Exercise inputs:
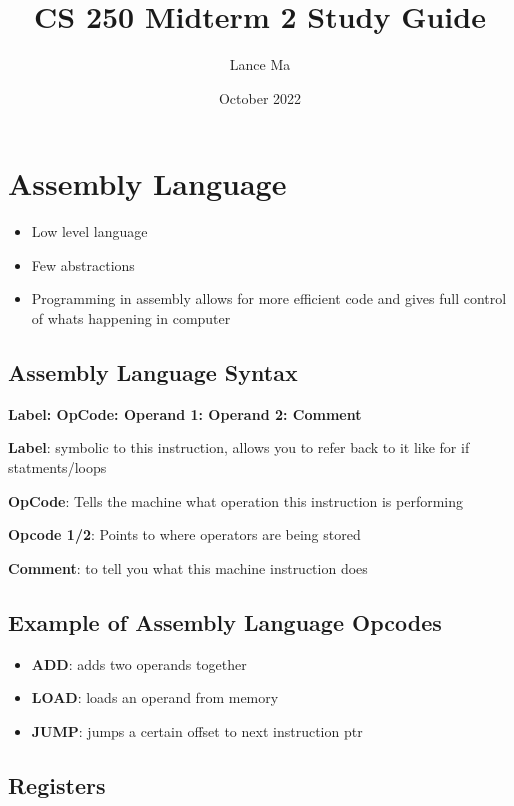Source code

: \documentclass{article}
\title{CS 250 Midterm 2 Study Guide}
\author{Lance Ma}
\date{October 2022}
\begin{document}
\maketitle

\section{Assembly Language}

\begin{itemize}
    \item Low level language
    
    \item Few abstractions
    
    \item Programming in assembly allows for more efficient code and gives full control of whats happening in computer
    

\end{itemize}


\subsection{Assembly Language Syntax}

\textbf{Label: OpCode: Operand 1: Operand 2: Comment}

\textbf{Label}: symbolic to this instruction, allows you to refer back to it like for if statments/loops

\textbf{OpCode}: Tells the machine what operation this instruction is performing

\textbf{Opcode 1/2}: Points to where operators are being stored 

\textbf{Comment}: to tell you what this machine instruction does

\subsection{Example of Assembly Language Opcodes} 
\begin{itemize}
    \item \textbf{ADD}: adds two operands together
    \item \textbf{LOAD}: loads an operand from memory
    \item \textbf{JUMP}: jumps a certain offset to next instruction ptr
    \end{itemize}

\subsection{Registers}
\end{document}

Task goal: Show all lines above containing "machine".

Task response:
\textbf{OpCode}: Tells the machine what operation this instruction is performing
\textbf{Comment}: to tell you what this machine instruction does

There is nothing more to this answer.